:: Your goal ::
Below are the records. Gather each line that holds "command".

※ ※ ※

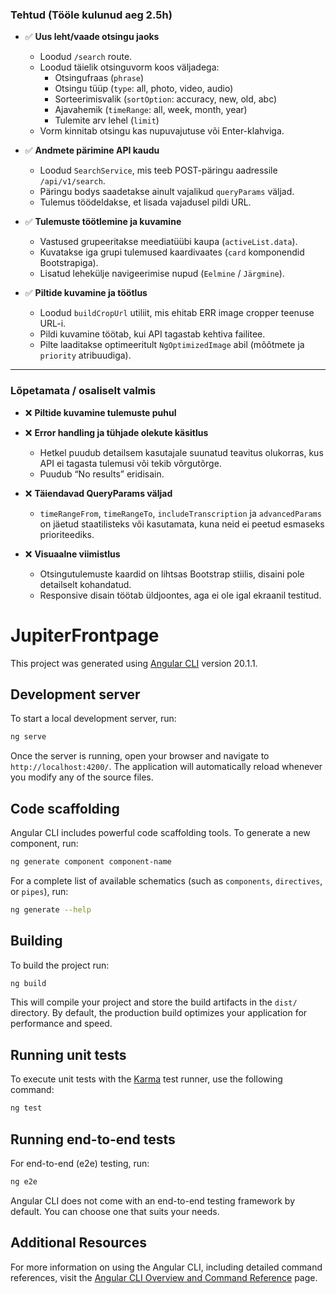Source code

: ### Tehtud (Tööle kulunud aeg 2.5h)

- ✅ **Uus leht/vaade otsingu jaoks**
  - Loodud `/search` route.
  - Loodud täielik otsinguvorm koos väljadega:
    - Otsingufraas (`phrase`)
    - Otsingu tüüp (`type`: all, photo, video, audio)
    - Sorteerimisvalik (`sortOption`: accuracy, new, old, abc)
    - Ajavahemik (`timeRange`: all, week, month, year)
    - Tulemite arv lehel (`limit`)
  - Vorm kinnitab otsingu kas nupuvajutuse või Enter-klahviga.

- ✅ **Andmete pärimine API kaudu**
  - Loodud `SearchService`, mis teeb POST-päringu aadressile `/api/v1/search`.
  - Päringu bodys saadetakse ainult vajalikud `queryParams` väljad.
  - Tulemus töödeldakse, et lisada vajadusel pildi URL.

- ✅ **Tulemuste töötlemine ja kuvamine**
  - Vastused grupeeritakse meediatüübi kaupa (`activeList.data`).
  - Kuvatakse iga grupi tulemused kaardivaates (`card` komponendid Bootstrapiga).
  - Lisatud lehekülje navigeerimise nupud (`Eelmine` / `Järgmine`).

- ✅ **Piltide kuvamine ja töötlus**
  - Loodud `buildCropUrl` utiliit, mis ehitab ERR image cropper teenuse URL-i.
  - Pildi kuvamine töötab, kui API tagastab kehtiva failitee.
  - Pilte laaditakse optimeeritult `NgOptimizedImage` abil (mõõtmete ja `priority` atribuudiga).

---

### Lõpetamata / osaliselt valmis

- ❌ **Piltide kuvamine tulemuste puhul**

- ❌ **Error handling ja tühjade olekute käsitlus**
  - Hetkel puudub detailsem kasutajale suunatud teavitus olukorras, kus API ei tagasta tulemusi või tekib võrgutõrge.
  - Puudub “No results” eridisain.

- ❌ **Täiendavad QueryParams väljad**
  - `timeRangeFrom`, `timeRangeTo`, `includeTranscription` ja `advancedParams` on jäetud staatilisteks või kasutamata, kuna neid ei peetud esmaseks prioriteediks.

- ❌ **Visuaalne viimistlus**
  - Otsingutulemuste kaardid on lihtsas Bootstrap stiilis, disaini pole detailselt kohandatud.
  - Responsive disain töötab üldjoontes, aga ei ole igal ekraanil testitud.


# JupiterFrontpage

This project was generated using [Angular CLI](https://github.com/angular/angular-cli) version 20.1.1.

## Development server

To start a local development server, run:

```bash
ng serve
```

Once the server is running, open your browser and navigate to `http://localhost:4200/`. The application will automatically reload whenever you modify any of the source files.

## Code scaffolding

Angular CLI includes powerful code scaffolding tools. To generate a new component, run:

```bash
ng generate component component-name
```

For a complete list of available schematics (such as `components`, `directives`, or `pipes`), run:

```bash
ng generate --help
```

## Building

To build the project run:

```bash
ng build
```

This will compile your project and store the build artifacts in the `dist/` directory. By default, the production build optimizes your application for performance and speed.

## Running unit tests

To execute unit tests with the [Karma](https://karma-runner.github.io) test runner, use the following command:

```bash
ng test
```

## Running end-to-end tests

For end-to-end (e2e) testing, run:

```bash
ng e2e
```

Angular CLI does not come with an end-to-end testing framework by default. You can choose one that suits your needs.

## Additional Resources

For more information on using the Angular CLI, including detailed command references, visit the [Angular CLI Overview and Command Reference](https://angular.dev/tools/cli) page.
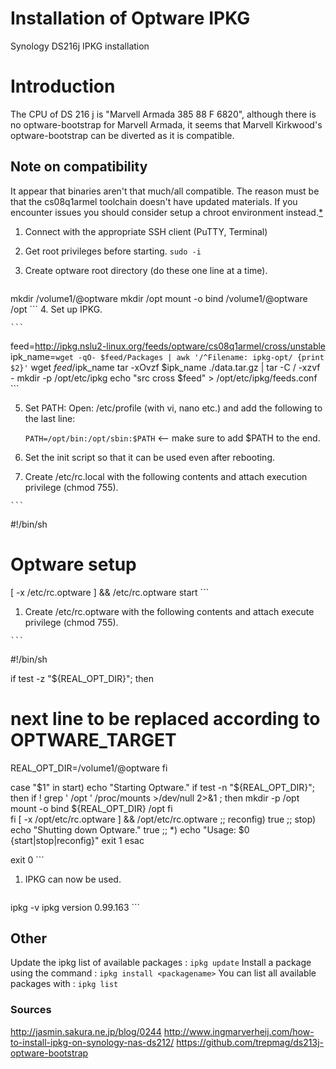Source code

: # Installation of Optware IPKG
Synology DS216j IPKG installation

# Introduction
The CPU of DS 216 j is "Marvell Armada 385 88 F 6820", although there is no optware-bootstrap for Marvell Armada, it seems that Marvell Kirkwood's optware-bootstrap can be diverted as it is compatible.

## Note on compatibility
It appear that binaries aren't that much/all compatible. The reason must be that the cs08q1armel toolchain doesn't have updated materials. If you encounter issues you should consider setup a chroot environment instead.[*](https://github.com/trepmag/ds213j-optware-bootstrap)

1. Connect with the appropriate SSH client (PuTTY, Terminal)
2. Get root privileges before starting.
`sudo -i`
3. Create optware root directory (do these one line at a time).

    ```
mkdir /volume1/@optware
mkdir /opt
mount -o bind /volume1/@optware /opt
    ```
4. Set up IPKG.

    ```
feed=http://ipkg.nslu2-linux.org/feeds/optware/cs08q1armel/cross/unstable
ipk_name=`wget -qO- $feed/Packages | awk '/^Filename: ipkg-opt/ {print $2}'`
wget $feed/$ipk_name
tar -xOvzf $ipk_name ./data.tar.gz | tar -C / -xzvf -
mkdir -p /opt/etc/ipkg
echo "src cross $feed" > /opt/etc/ipkg/feeds.conf
    ```

5. Set PATH: Open: /etc/profile (with vi, nano etc.) and add the following to the last line:

    `PATH=/opt/bin:/opt/sbin:$PATH` <-- make sure to add $PATH to the end.

6. Set the init script so that it can be used even after rebooting.

  1. Create /etc/rc.local with the following contents and attach execution privilege (chmod 755).

    ```
#!/bin/sh

# Optware setup
[ -x /etc/rc.optware ] && /etc/rc.optware start
    ```

  1. Create /etc/rc.optware with the following contents and attach execute privilege (chmod 755).

    ```
#!/bin/sh

if test -z "${REAL_OPT_DIR}"; then
# next line to be replaced according to OPTWARE_TARGET
REAL_OPT_DIR=/volume1/@optware
fi

case "$1" in
    start)
        echo "Starting Optware."
        if test -n "${REAL_OPT_DIR}"; then
            if ! grep ' /opt ' /proc/mounts >/dev/null 2>&1 ; then
                mkdir -p /opt
                mount -o bind ${REAL_OPT_DIR} /opt
            fi  
        fi
    [ -x /opt/etc/rc.optware ] && /opt/etc/rc.optware
    ;;
    reconfig)
    true
    ;;
    stop)
        echo "Shutting down Optware."
    true
    ;;
    *)
        echo "Usage: $0 {start|stop|reconfig}"
        exit 1
esac

exit 0
    ```

1. IPKG can now be used.

    ```
ipkg -v
ipkg version 0.99.163
    ```

## Other
Update the ipkg list of available packages : `ipkg update`
Install a package using the command : `ipkg install <packagename>`
You can list all available packages with : `ipkg list`

### Sources
http://jasmin.sakura.ne.jp/blog/0244
http://www.ingmarverheij.com/how-to-install-ipkg-on-synology-nas-ds212/
https://github.com/trepmag/ds213j-optware-bootstrap
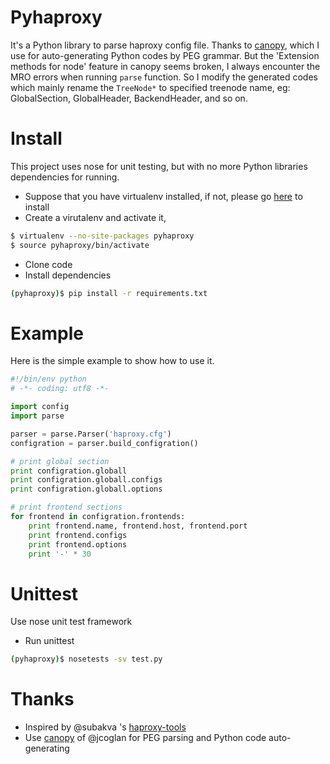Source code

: # Pyhaproxy
It's a Python library to parse haproxy config file. Thanks to [canopy](https://github.com/jcoglan/canopy), which I use for auto-generating Python codes by PEG grammar. But the 'Extension methods for node' feature in canopy seems broken, I always encounter the MRO errors when running `parse` function. So I modify the generated codes which mainly rename the `TreeNode*` to specified treenode name, eg: GlobalSection, GlobalHeader, BackendHeader, and so on.

# Install
This project uses nose for unit testing, but with no more Python libraries dependencies for running.
* Suppose that you have virtualenv installed, if not, please go [here](https://virtualenv.readthedocs.org/en/latest/installation.html) to install
* Create a virutalenv and activate it,
```bash
$ virtualenv --no-site-packages pyhaproxy
$ source pyhaproxy/bin/activate
```
* Clone code
* Install dependencies
```bash
(pyhaproxy)$ pip install -r requirements.txt
```

# Example
Here is the simple example to show how to use it.
```python
#!/bin/env python
# -*- coding: utf8 -*-

import config
import parse

parser = parse.Parser('haproxy.cfg')
configration = parser.build_configration()

# print global section
print configration.globall
print configration.globall.configs
print configration.globall.options

# print frontend sections
for frontend in configration.frontends:
    print frontend.name, frontend.host, frontend.port
    print frontend.configs
    print frontend.options
    print '-' * 30

```

# Unittest
Use nose unit test framework
* Run unittest
```bash
(pyhaproxy)$ nosetests -sv test.py
```


# Thanks
* Inspired by @subakva 's [haproxy-tools](https://github.com/subakva/haproxy-tools)
* Use [canopy](https://github.com/jcoglan/canopy) of @jcoglan for PEG parsing and Python code auto-generating
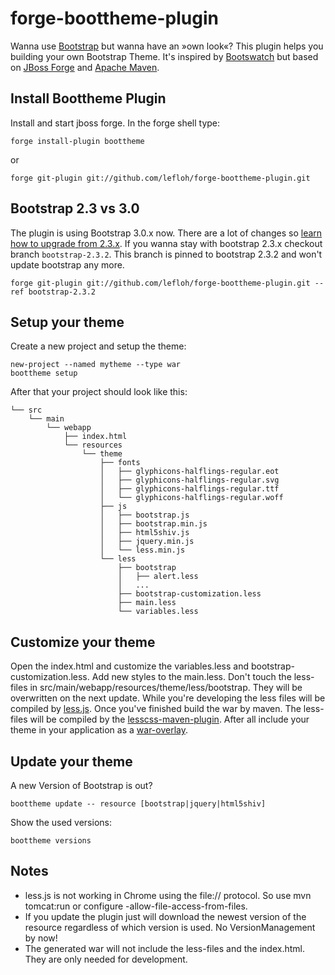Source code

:forge-boottheme-plugin
======================

Wanna use [Bootstrap](http://twitter.github.io/bootstrap/) but wanna have an &raquo;own look&laquo;? This plugin helps you building your own Bootstrap Theme.
It's inspired by [Bootswatch](https://github.com/thomaspark/bootswatch/) 
but based on [JBoss Forge](http://forge.jboss.org/) and [Apache Maven](http://maven.apache.org/). 

Install Boottheme Plugin
------------------------

Install and start jboss forge. In the forge shell type:

	forge install-plugin boottheme

or

	forge git-plugin git://github.com/lefloh/forge-boottheme-plugin.git

Bootstrap 2.3 vs 3.0
--------------------

The plugin is using Bootstrap 3.0.x now. There are a lot of changes so [learn how to upgrade from 2.3.x](http://getbootstrap.com/getting-started/#migration).
If you wanna stay with bootstrap 2.3.x checkout branch ```bootstrap-2.3.2```. This branch is pinned to bootstrap 2.3.2 and won't update bootstrap any more.

    forge git-plugin git://github.com/lefloh/forge-boottheme-plugin.git --ref bootstrap-2.3.2 


Setup your theme
----------------

Create a new project and setup the theme:
	
	new-project --named mytheme --type war
	boottheme setup
	
After that your project should look like this:

	└── src
	    └── main
	        └── webapp
	            ├── index.html
	            └── resources
	                └── theme
	                    ├── fonts
	                    │   ├── glyphicons-halflings-regular.eot
	                    │   ├── glyphicons-halflings-regular.svg
	                    │   ├── glyphicons-halflings-regular.ttf
	                    │   └── glyphicons-halflings-regular.woff
	                    ├── js
	                    │   ├── bootstrap.js
	                    │   ├── bootstrap.min.js
	                    │   ├── html5shiv.js
	                    │   ├── jquery.min.js
	                    │   └── less.min.js
	                    └── less
	                        ├── bootstrap
	                        │   ├── alert.less
	     					│	...
	     					├── bootstrap-customization.less
    	                    ├── main.less
     	                    └── variables.less
     	 
Customize your theme
--------------------

Open the index.html and customize the variables.less and bootstrap-customization.less. Add new styles to the main.less.
Don't touch the less-files in src/main/webapp/resources/theme/less/bootstrap. They will be overwritten on the next update.
While you're developing the less files will be compiled by [less.js](http://www.lesscss.de/). 
Once you've finished build the war by maven. The less-files will be compiled by the [lesscss-maven-plugin](https://github.com/marceloverdijk/lesscss-maven-plugin).
After all include your theme in your application as a [war-overlay](http://maven.apache.org/plugins/maven-war-plugin/overlays.html).

Update your theme
-----------------

A new Version of Bootstrap is out?

	boottheme update -- resource [bootstrap|jquery|html5shiv]
	
Show the used versions:

	boottheme versions
	
Notes
-----

* less.js is not working in Chrome using the file:// protocol. So use mvn tomcat:run or configure -allow-file-access-from-files.
* If you update the plugin just will download the newest version of the resource regardless of which version is used. No VersionManagement by now!
* The generated war will not include the less-files and the index.html. They are only needed for development.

※ ※ ※

:: Exercise answer ::
To execute unit tests with the [Karma](https://karma-runner.github.io) test runner, use the following command:
For more information on using the Angular CLI, including detailed command references, visit the [Angular CLI Overview and Command Reference](https://angular.dev/tools/cli) page.
Install a package using the command : `ipkg install <packagename>`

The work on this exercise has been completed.